(Data begins)

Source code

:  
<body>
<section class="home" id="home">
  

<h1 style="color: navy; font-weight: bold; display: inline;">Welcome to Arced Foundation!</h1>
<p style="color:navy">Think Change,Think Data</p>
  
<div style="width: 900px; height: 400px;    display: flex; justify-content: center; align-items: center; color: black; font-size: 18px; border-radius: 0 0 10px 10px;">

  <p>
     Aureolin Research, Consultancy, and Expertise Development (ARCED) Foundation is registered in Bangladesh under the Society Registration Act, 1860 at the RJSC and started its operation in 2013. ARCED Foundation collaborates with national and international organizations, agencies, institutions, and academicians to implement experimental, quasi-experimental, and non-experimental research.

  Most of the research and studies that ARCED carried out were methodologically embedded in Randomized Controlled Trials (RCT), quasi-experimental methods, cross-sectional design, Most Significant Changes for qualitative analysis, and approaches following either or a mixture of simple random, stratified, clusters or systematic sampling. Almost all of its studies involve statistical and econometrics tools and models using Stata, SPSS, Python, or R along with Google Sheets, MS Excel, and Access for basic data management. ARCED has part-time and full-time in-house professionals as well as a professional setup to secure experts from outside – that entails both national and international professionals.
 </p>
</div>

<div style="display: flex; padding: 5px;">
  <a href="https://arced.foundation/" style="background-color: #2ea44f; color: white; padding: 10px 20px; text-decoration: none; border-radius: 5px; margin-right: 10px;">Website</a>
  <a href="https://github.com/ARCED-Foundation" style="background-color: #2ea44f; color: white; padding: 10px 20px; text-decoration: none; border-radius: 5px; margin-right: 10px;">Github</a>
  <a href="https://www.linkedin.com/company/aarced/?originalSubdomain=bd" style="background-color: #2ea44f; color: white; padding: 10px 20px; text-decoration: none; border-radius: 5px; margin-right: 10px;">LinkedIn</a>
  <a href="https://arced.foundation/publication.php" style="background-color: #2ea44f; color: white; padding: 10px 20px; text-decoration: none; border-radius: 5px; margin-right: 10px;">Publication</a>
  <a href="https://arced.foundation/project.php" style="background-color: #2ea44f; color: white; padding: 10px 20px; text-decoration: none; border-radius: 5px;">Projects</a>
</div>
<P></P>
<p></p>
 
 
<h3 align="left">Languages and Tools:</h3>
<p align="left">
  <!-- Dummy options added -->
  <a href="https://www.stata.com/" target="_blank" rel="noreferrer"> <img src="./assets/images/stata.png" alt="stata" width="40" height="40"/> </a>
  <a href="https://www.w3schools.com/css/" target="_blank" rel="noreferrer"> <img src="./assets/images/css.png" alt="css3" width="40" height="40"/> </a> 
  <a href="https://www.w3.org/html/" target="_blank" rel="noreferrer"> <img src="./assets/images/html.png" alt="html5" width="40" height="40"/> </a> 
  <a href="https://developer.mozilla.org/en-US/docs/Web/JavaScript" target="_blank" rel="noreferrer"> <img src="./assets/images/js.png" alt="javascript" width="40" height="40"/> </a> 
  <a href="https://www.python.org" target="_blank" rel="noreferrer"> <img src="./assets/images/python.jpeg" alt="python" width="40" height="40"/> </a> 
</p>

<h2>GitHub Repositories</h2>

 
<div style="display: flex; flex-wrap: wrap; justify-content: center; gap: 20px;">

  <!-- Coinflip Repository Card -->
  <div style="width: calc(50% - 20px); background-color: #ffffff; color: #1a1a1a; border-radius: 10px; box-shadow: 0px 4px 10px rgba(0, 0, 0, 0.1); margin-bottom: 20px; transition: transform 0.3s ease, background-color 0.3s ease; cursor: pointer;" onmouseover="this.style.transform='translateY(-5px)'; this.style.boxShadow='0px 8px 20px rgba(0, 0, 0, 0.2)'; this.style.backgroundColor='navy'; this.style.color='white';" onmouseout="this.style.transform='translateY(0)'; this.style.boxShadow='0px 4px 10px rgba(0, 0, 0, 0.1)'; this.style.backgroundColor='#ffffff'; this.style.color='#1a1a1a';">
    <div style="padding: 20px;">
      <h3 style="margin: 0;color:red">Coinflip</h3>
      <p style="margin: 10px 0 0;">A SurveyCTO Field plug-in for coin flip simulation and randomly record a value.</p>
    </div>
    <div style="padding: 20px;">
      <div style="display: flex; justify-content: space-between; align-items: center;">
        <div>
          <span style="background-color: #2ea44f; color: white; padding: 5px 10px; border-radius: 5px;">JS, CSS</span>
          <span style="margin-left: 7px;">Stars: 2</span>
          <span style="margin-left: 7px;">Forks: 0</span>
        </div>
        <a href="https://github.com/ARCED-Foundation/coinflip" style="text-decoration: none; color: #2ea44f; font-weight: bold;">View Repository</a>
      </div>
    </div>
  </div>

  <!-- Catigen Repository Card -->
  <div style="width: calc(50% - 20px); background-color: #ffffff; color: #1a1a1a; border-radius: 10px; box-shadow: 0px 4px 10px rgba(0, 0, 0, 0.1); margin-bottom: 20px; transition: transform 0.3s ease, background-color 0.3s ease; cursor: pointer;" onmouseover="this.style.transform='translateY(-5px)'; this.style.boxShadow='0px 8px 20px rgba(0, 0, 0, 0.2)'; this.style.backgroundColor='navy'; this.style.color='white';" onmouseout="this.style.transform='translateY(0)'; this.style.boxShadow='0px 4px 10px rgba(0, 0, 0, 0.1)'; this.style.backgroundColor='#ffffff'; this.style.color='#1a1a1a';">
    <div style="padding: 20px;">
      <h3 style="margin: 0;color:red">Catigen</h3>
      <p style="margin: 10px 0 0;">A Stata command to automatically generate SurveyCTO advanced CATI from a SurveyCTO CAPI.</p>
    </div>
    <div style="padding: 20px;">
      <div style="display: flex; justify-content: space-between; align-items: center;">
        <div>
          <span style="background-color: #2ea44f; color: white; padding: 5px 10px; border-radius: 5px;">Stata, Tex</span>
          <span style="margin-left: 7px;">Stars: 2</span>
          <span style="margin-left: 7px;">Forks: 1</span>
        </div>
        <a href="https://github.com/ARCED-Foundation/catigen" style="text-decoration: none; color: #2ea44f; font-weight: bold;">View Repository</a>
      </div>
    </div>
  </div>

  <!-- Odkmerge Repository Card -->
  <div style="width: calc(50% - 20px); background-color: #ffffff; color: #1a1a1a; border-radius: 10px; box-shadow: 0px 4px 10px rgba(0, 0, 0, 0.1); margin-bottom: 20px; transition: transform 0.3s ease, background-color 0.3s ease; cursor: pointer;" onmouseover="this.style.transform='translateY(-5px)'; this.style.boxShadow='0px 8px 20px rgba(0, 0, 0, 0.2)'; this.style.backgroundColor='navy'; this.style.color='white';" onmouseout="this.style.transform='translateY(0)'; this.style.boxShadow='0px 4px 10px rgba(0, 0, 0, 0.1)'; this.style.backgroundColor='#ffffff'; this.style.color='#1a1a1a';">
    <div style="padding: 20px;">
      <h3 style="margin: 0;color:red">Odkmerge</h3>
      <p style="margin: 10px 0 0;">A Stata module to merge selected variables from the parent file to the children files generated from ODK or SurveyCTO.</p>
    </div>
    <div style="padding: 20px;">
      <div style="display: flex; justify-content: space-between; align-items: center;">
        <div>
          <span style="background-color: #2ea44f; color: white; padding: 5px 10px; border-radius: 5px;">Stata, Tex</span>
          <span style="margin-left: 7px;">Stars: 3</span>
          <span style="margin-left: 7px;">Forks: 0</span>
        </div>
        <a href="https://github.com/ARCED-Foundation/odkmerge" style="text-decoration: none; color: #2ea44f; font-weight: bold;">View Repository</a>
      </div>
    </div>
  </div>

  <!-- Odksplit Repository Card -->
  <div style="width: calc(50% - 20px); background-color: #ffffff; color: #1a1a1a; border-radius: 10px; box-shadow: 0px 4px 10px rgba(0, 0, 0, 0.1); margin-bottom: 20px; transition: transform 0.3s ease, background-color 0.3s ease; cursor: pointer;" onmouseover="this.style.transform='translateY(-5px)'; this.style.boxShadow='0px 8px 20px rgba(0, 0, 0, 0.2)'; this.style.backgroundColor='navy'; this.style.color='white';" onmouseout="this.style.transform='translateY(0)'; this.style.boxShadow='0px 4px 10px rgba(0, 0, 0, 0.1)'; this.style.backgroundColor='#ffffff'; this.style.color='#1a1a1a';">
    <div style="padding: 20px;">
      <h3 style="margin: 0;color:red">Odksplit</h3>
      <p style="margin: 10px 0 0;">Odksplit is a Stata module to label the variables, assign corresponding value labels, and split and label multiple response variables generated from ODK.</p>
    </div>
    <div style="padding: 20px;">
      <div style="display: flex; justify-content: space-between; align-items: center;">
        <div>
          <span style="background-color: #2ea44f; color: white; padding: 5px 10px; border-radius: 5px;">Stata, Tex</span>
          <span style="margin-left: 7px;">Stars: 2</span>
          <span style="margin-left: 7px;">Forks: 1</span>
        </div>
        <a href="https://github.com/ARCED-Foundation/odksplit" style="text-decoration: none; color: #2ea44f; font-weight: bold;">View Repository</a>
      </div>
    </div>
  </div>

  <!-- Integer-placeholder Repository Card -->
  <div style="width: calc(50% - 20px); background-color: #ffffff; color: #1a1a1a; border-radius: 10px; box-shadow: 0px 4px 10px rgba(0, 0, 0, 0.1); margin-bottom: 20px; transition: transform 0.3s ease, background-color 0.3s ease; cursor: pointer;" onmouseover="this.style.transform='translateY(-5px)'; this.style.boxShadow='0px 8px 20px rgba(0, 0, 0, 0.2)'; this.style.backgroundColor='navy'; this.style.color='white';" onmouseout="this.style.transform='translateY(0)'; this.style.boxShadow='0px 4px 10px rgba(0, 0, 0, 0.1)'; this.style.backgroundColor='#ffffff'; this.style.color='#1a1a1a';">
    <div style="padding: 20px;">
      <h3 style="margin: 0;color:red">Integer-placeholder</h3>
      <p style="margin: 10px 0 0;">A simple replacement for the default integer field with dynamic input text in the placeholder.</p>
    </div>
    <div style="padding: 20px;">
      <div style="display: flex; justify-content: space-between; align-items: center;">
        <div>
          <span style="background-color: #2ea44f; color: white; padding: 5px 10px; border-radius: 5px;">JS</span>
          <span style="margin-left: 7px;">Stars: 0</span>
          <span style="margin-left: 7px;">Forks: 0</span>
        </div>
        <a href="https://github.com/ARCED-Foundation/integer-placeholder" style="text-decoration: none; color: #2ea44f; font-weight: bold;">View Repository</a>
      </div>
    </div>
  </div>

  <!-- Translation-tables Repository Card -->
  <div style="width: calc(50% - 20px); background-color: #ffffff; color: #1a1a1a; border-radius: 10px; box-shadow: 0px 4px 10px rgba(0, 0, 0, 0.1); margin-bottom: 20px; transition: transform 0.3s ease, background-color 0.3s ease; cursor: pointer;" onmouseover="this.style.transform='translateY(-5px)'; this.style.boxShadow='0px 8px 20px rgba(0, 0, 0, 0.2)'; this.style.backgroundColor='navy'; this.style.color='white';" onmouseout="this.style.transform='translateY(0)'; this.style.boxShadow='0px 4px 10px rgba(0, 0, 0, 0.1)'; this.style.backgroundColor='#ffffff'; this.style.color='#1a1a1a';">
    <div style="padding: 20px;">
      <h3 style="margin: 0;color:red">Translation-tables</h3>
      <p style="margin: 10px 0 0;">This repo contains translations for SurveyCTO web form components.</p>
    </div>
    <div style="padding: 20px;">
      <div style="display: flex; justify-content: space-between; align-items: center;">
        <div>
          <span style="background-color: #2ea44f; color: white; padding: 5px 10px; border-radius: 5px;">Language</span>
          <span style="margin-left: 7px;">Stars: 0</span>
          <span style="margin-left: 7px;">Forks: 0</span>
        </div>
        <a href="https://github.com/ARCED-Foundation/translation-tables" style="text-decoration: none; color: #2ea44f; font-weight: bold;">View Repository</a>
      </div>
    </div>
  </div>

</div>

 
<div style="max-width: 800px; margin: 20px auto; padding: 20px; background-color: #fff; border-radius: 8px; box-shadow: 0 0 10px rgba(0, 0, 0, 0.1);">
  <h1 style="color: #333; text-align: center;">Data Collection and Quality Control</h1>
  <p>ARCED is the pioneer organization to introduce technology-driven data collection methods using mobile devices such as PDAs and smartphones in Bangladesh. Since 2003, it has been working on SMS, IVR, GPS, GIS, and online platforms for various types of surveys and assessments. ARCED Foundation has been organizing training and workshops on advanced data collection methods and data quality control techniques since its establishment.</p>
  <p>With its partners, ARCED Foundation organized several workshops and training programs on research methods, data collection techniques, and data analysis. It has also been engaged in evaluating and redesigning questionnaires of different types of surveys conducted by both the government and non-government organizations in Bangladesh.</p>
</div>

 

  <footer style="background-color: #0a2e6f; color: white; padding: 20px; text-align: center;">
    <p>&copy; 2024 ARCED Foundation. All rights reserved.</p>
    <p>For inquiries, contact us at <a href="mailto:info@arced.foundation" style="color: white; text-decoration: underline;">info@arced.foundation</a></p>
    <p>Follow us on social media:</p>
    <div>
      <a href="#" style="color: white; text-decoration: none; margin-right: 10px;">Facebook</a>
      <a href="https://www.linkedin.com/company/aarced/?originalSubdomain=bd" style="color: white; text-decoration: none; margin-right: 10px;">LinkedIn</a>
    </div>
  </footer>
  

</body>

(Data ends)

**To do:**
In the entries above, count every line containing the word "assets". Write only the total.

**Answer:**
5